Mendes: “The big difference between sport and film or theatre, or anything I do, is the psychological difference of sportsmen being right on the edge. We get a second chance; we get to go again if we mess up.
“The collaboration is all about making everybody feel – particularly the actors – that they own it, that they’re not fulfilling some figment of my imagination, that their character is theirs.
“One of the few things I say is, ‘there is not right or wrong, there is only interesting and less interesting’. You can’t make a mistake, but there might be something I think you could do better.
“You’re trying to take out the negatives, and that allows people to take risks. Make them feel like they own the role and then they’ll begin to feel like they have a greater understanding of the character than yours or anyone else’s.”
Morgan: “Brendon McCullum is somebody I’m very tight with and have learnt a huge amount from. I’d say him and Andrew Strauss.
“Baz inspired me a lot. Particularly in that 2015 World Cup. New Zealand always seem to manage to punch above their weight – since 2007, they’ve reached every semi-final of a World Cup.
“That is a huge feat! They’re getting the most out of what they have, a population of about four and a half million and in a country where rugby dominates.
“Having played under Straussy too, there are attributes I try to take from him, one in particular.
“I used to find myself thinking ‘how does he manage to land his message every time he speaks?’ The skill of being able to articulate well and have something land is actually in the listening.
“Not a lot of leaders do it – they just go out and talk about where they’re going, but don’t actually listen to a lot of feedback – but Straussy was absolutely brilliant at it.
“That’s something I’ve learnt. You don’t always have to talk just because it’s the morning of a game or because you’re ‘the leader’. Bring people up around you and, certainly, I think we’ve done that, with leaders like Joe Root, Jos Buttler, Ben Stokes, Chris Woakes, Jonny Bairstow, Jason Roy.
“There’s a number of guys who I’d be comfortable handing over the reins to at different stages.”
Mendes: “As a director, one of the strange and difficult things is, you don’t get to see other directors work.

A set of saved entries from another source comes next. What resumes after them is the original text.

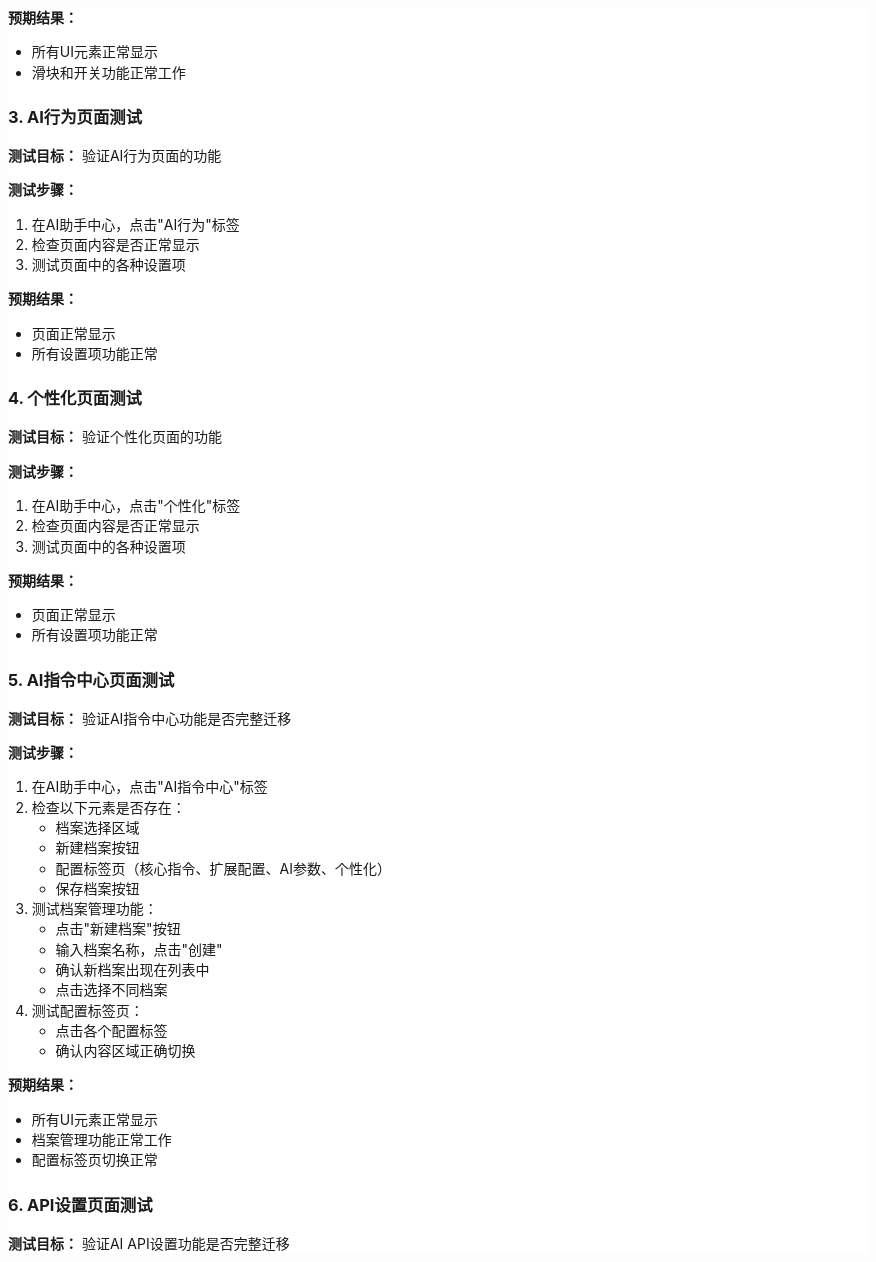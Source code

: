 **预期结果：**
- 所有UI元素正常显示
- 滑块和开关功能正常工作

### 3. AI行为页面测试
**测试目标：** 验证AI行为页面的功能

**测试步骤：**
1. 在AI助手中心，点击"AI行为"标签
2. 检查页面内容是否正常显示
3. 测试页面中的各种设置项

**预期结果：**
- 页面正常显示
- 所有设置项功能正常

### 4. 个性化页面测试
**测试目标：** 验证个性化页面的功能

**测试步骤：**
1. 在AI助手中心，点击"个性化"标签
2. 检查页面内容是否正常显示
3. 测试页面中的各种设置项

**预期结果：**
- 页面正常显示
- 所有设置项功能正常

### 5. AI指令中心页面测试
**测试目标：** 验证AI指令中心功能是否完整迁移

**测试步骤：**
1. 在AI助手中心，点击"AI指令中心"标签
2. 检查以下元素是否存在：
   - 档案选择区域
   - 新建档案按钮
   - 配置标签页（核心指令、扩展配置、AI参数、个性化）
   - 保存档案按钮
3. 测试档案管理功能：
   - 点击"新建档案"按钮
   - 输入档案名称，点击"创建"
   - 确认新档案出现在列表中
   - 点击选择不同档案
4. 测试配置标签页：
   - 点击各个配置标签
   - 确认内容区域正确切换

**预期结果：**
- 所有UI元素正常显示
- 档案管理功能正常工作
- 配置标签页切换正常

### 6. API设置页面测试
**测试目标：** 验证AI API设置功能是否完整迁移
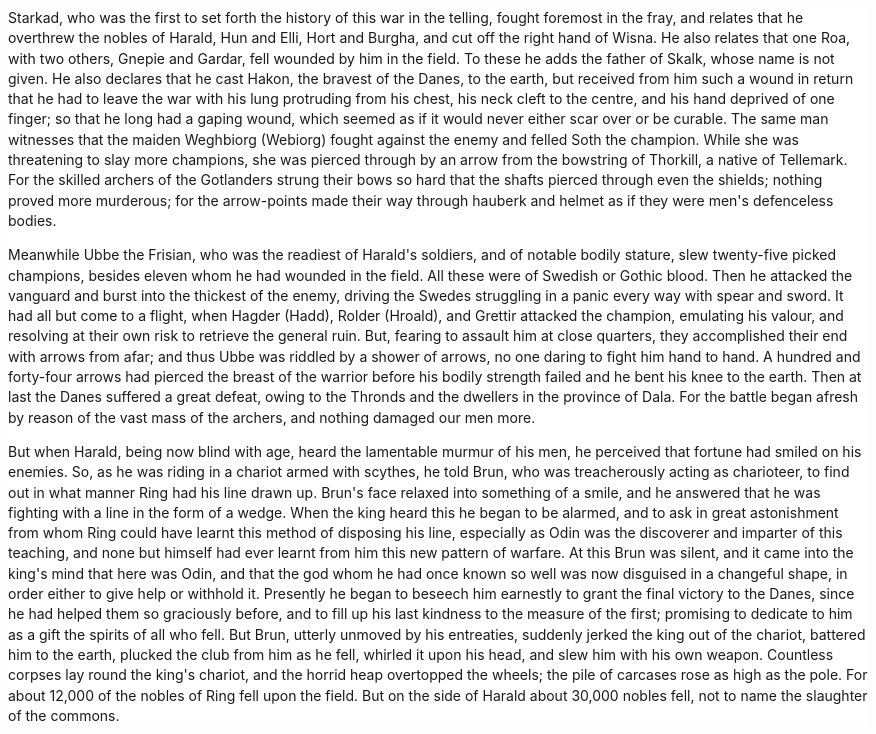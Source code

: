  <p>Starkad, who was the first to set forth the history of this war in the telling, fought foremost in the fray, and relates that he overthrew the nobles of Harald, Hun and Elli, Hort and Burgha, and cut off the right hand of Wisna. He also relates that one Roa, with two others, Gnepie and Gardar, fell wounded by him in the field. To these he adds the father of Skalk, whose name is not given. He also declares that he cast Hakon, the bravest of the Danes, to the earth, but received from him such a wound in return that he had to leave the war with his lung protruding from his chest, his neck cleft to the centre, and his hand deprived of one finger; so that he long had a gaping wound, which seemed as if it would never either scar over or be curable. The same man witnesses that the maiden Weghbiorg (Webiorg) fought against the enemy and felled Soth the champion. While she was threatening to slay more champions, she was pierced through by an arrow from the bowstring of Thorkill, a native of Tellemark. For the skilled archers of the Gotlanders strung their bows so hard that the shafts pierced through even the shields; nothing proved more murderous; for the arrow-points made their way through hauberk and helmet as if they were men's defenceless bodies. </p>
 <p>Meanwhile Ubbe the Frisian, who was the readiest of Harald's soldiers, and of notable bodily stature, slew twenty-five picked champions, besides eleven whom he had wounded in the field. All these were of Swedish or Gothic blood. Then he attacked the vanguard and burst into the thickest of the enemy, driving the Swedes struggling in a panic every way with spear and sword. It had all but come to a flight, when Hagder (Hadd), Rolder (Hroald), and Grettir attacked the champion, emulating his valour, and resolving at their own risk to retrieve the general ruin. But, fearing to assault him at close quarters, they accomplished their end with arrows from afar; and thus Ubbe was riddled by a shower of arrows, no one daring to fight him hand to hand. A hundred and forty-four arrows had pierced the breast of the warrior before his bodily strength failed and he bent his knee to the earth. Then at last the Danes suffered a great defeat, owing to the Thronds and the dwellers in the province of Dala. For the battle began afresh by reason of the vast mass of the archers, and nothing damaged our men more. </p>
 <p>But when Harald, being now blind with age, heard the lamentable murmur of his men, he perceived that fortune had smiled on his enemies. So, as he was riding in a chariot armed with scythes, he told Brun, who was treacherously acting as charioteer, to find out in what manner Ring had his line drawn up. Brun's face relaxed into something of a smile, and he answered that he was fighting with a line in the form of a wedge. When the king heard this he began to be alarmed, and to ask in great astonishment from whom Ring could have learnt this method of disposing his line, especially as Odin was the discoverer and imparter of this teaching, and none but himself had ever learnt from him this new pattern of warfare. At this Brun was silent, and it came into the king's mind that here was Odin, and that the god whom he had once known so well was now disguised in a changeful shape, in order either to give help or withhold it. Presently he began to beseech him earnestly to grant the final victory to the Danes, since he had helped them so graciously before, and to fill up his last kindness to the measure of the first; promising to dedicate to him as a gift the spirits of all who fell. But Brun, utterly unmoved by his entreaties, suddenly jerked the king out of the chariot, battered him to the earth, plucked the club from him as he fell, whirled it upon his head, and slew him with his own weapon. Countless corpses lay round the king's chariot, and the horrid heap overtopped the wheels; the pile of carcases rose as high as the pole. For about 12,000 of the nobles of Ring fell upon the field. But on the side of Harald about 30,000 nobles fell, not to name the slaughter of the commons. </p>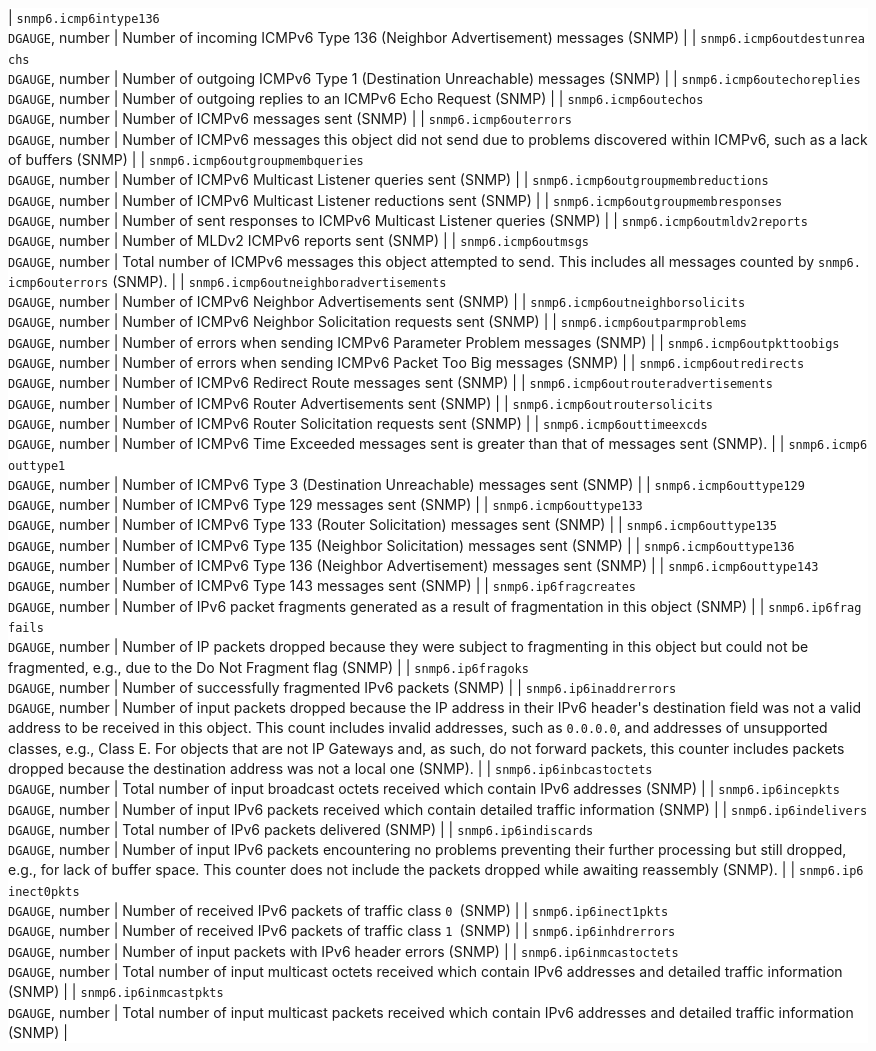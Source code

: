 | `snmp6.icmp6intype136`<br/>`DGAUGE`, number | Number of incoming ICMPv6 Type 136 (Neighbor Advertisement) messages (SNMP) |
| `snmp6.icmp6outdestunreachs`<br/>`DGAUGE`, number | Number of outgoing ICMPv6 Type 1 (Destination Unreachable) messages (SNMP) |
| `snmp6.icmp6outechoreplies`<br/>`DGAUGE`, number | Number of outgoing replies to an ICMPv6 Echo Request (SNMP) |
| `snmp6.icmp6outechos`<br/>`DGAUGE`, number | Number of ICMPv6 messages sent (SNMP) |
| `snmp6.icmp6outerrors`<br/>`DGAUGE`, number | Number of ICMPv6 messages this object did not send due to problems discovered within ICMPv6, such as a lack of buffers (SNMP) |
| `snmp6.icmp6outgroupmembqueries`<br/>`DGAUGE`, number | Number of ICMPv6 Multicast Listener queries sent (SNMP) |
| `snmp6.icmp6outgroupmembreductions`<br/>`DGAUGE`, number | Number of ICMPv6 Multicast Listener reductions sent (SNMP) |
| `snmp6.icmp6outgroupmembresponses`<br/>`DGAUGE`, number | Number of sent responses to ICMPv6 Multicast Listener queries (SNMP) |
| `snmp6.icmp6outmldv2reports`<br/>`DGAUGE`, number | Number of MLDv2 ICMPv6 reports sent (SNMP) |
| `snmp6.icmp6outmsgs`<br/>`DGAUGE`, number | Total number of ICMPv6 messages this object attempted to send. This includes all messages counted by `snmp6.icmp6outerrors` (SNMP). |
| `snmp6.icmp6outneighboradvertisements`<br/>`DGAUGE`, number | Number of ICMPv6 Neighbor Advertisements sent (SNMP) |
| `snmp6.icmp6outneighborsolicits`<br/>`DGAUGE`, number | Number of ICMPv6 Neighbor Solicitation requests sent (SNMP) |
| `snmp6.icmp6outparmproblems`<br/>`DGAUGE`, number | Number of errors when sending ICMPv6 Parameter Problem messages (SNMP) |
| `snmp6.icmp6outpkttoobigs`<br/>`DGAUGE`, number | Number of errors when sending ICMPv6 Packet Too Big messages (SNMP) |
| `snmp6.icmp6outredirects`<br/>`DGAUGE`, number | Number of ICMPv6 Redirect Route messages sent (SNMP) |
| `snmp6.icmp6outrouteradvertisements`<br/>`DGAUGE`, number | Number of ICMPv6 Router Advertisements sent (SNMP) |
| `snmp6.icmp6outroutersolicits`<br/>`DGAUGE`, number | Number of ICMPv6 Router Solicitation requests sent (SNMP) |
| `snmp6.icmp6outtimeexcds`<br/>`DGAUGE`, number | Number of ICMPv6 Time Exceeded messages sent is greater than that of messages sent (SNMP). |
| `snmp6.icmp6outtype1`<br/>`DGAUGE`, number | Number of ICMPv6 Type 3 (Destination Unreachable) messages sent (SNMP) |
| `snmp6.icmp6outtype129`<br/>`DGAUGE`, number | Number of ICMPv6 Type 129 messages sent (SNMP) |
| `snmp6.icmp6outtype133`<br/>`DGAUGE`, number | Number of ICMPv6 Type 133 (Router Solicitation) messages sent (SNMP) |
| `snmp6.icmp6outtype135`<br/>`DGAUGE`, number | Number of ICMPv6 Type 135 (Neighbor Solicitation) messages sent (SNMP) |
| `snmp6.icmp6outtype136`<br/>`DGAUGE`, number | Number of ICMPv6 Type 136 (Neighbor Advertisement) messages sent (SNMP) |
| `snmp6.icmp6outtype143`<br/>`DGAUGE`, number | Number of ICMPv6 Type 143 messages sent (SNMP) |
| `snmp6.ip6fragcreates`<br/>`DGAUGE`, number | Number of IPv6 packet fragments generated as a result of fragmentation in this object (SNMP) |
| `snmp6.ip6fragfails`<br/>`DGAUGE`, number | Number of IP packets dropped because they were subject to fragmenting in this object but could not be fragmented, e.g., due to the Do Not Fragment flag (SNMP) |
| `snmp6.ip6fragoks`<br/>`DGAUGE`, number | Number of successfully fragmented IPv6 packets (SNMP) |
| `snmp6.ip6inaddrerrors`<br/>`DGAUGE`, number | Number of input packets dropped because the IP address in their IPv6 header's destination field was not a valid address to be received in this object. This count includes invalid addresses, such as `0.0.0.0`, and addresses of unsupported classes, e.g., Class E. For objects that are not IP Gateways and, as such, do not forward packets, this counter includes packets dropped because the destination address was not a local one (SNMP). |
| `snmp6.ip6inbcastoctets`<br/>`DGAUGE`, number | Total number of input broadcast octets received which contain IPv6 addresses (SNMP) |
| `snmp6.ip6incepkts`<br/>`DGAUGE`, number | Number of input IPv6 packets received which contain detailed traffic information (SNMP) |
| `snmp6.ip6indelivers`<br/>`DGAUGE`, number | Total number of IPv6 packets delivered (SNMP) |
| `snmp6.ip6indiscards`<br/>`DGAUGE`, number | Number of input IPv6 packets encountering no problems preventing their further processing but still dropped, e.g., for lack of buffer space. This counter does not include the packets dropped while awaiting reassembly (SNMP). |
| `snmp6.ip6inect0pkts`<br/>`DGAUGE`, number | Number of received IPv6 packets of traffic class `0 `(SNMP) |
| `snmp6.ip6inect1pkts`<br/>`DGAUGE`, number | Number of received IPv6 packets of traffic class `1 `(SNMP) |
| `snmp6.ip6inhdrerrors`<br/>`DGAUGE`, number | Number of input packets with IPv6 header errors (SNMP) |
| `snmp6.ip6inmcastoctets`<br/>`DGAUGE`, number | Total number of input multicast octets received which contain IPv6 addresses and detailed traffic information (SNMP) |
| `snmp6.ip6inmcastpkts`<br/>`DGAUGE`, number | Total number of input multicast packets received which contain IPv6 addresses and detailed traffic information (SNMP) |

“As the theatre director Peter Brooks says, ‘the only way you become a director is to call yourself one and then just persuade everyone that is in fact the case. I don’t have a diploma that says, ‘I’m a professional director’, It’s just an act of will.
“As Eoin just said, so much of it is about listening to other people. It took me a long time as a young director to learn when to shut up. I think its nerves more than anything else; you’re so eager to impress and give off the sense that you know what you’re doing.
“Any captain can say to a batsman, ‘I want you to go and score a century’. That’s not captaincy, not leadership. That would be the equivalent of saying to an actor, ‘I want you to be frightening, to move me, to be really funny in this scene’.
“That’s not directing. You begin to work out how to indirectly steer people.”
Morgan: “Virat Kohli in the field when he’s captaining, he’s up and down like a Yo-Yo, I don’t know how he doesn’t cry halfway through. It’s crazy!
“I can’t operate like that. I can’t make decisions if I’m screaming or shouting and living every ball on the edge.
“I actually found that out when I was a very young player. Playing against Essex at Lord’s in a Championship game, I was 96 not out, having not yet scored a hundred for Middlesex. Danish Kaneria was bowling, and I thought it was a great idea to run down the wicket and try to hit him over the Pavilion for six.
“I missed the ball by about a foot, was stumped and ushered off by all the Essex fielders. I lost my rag, was screaming and shouting all the way through the Long Room, up the stairs and into the changing room.
“John Emburey, who was the coach at the time, gave me the all-time spray of my life. I thought I was going to get sacked.
“It simply doesn’t work for me. Being emotional about decisions makes me make erratic calls.”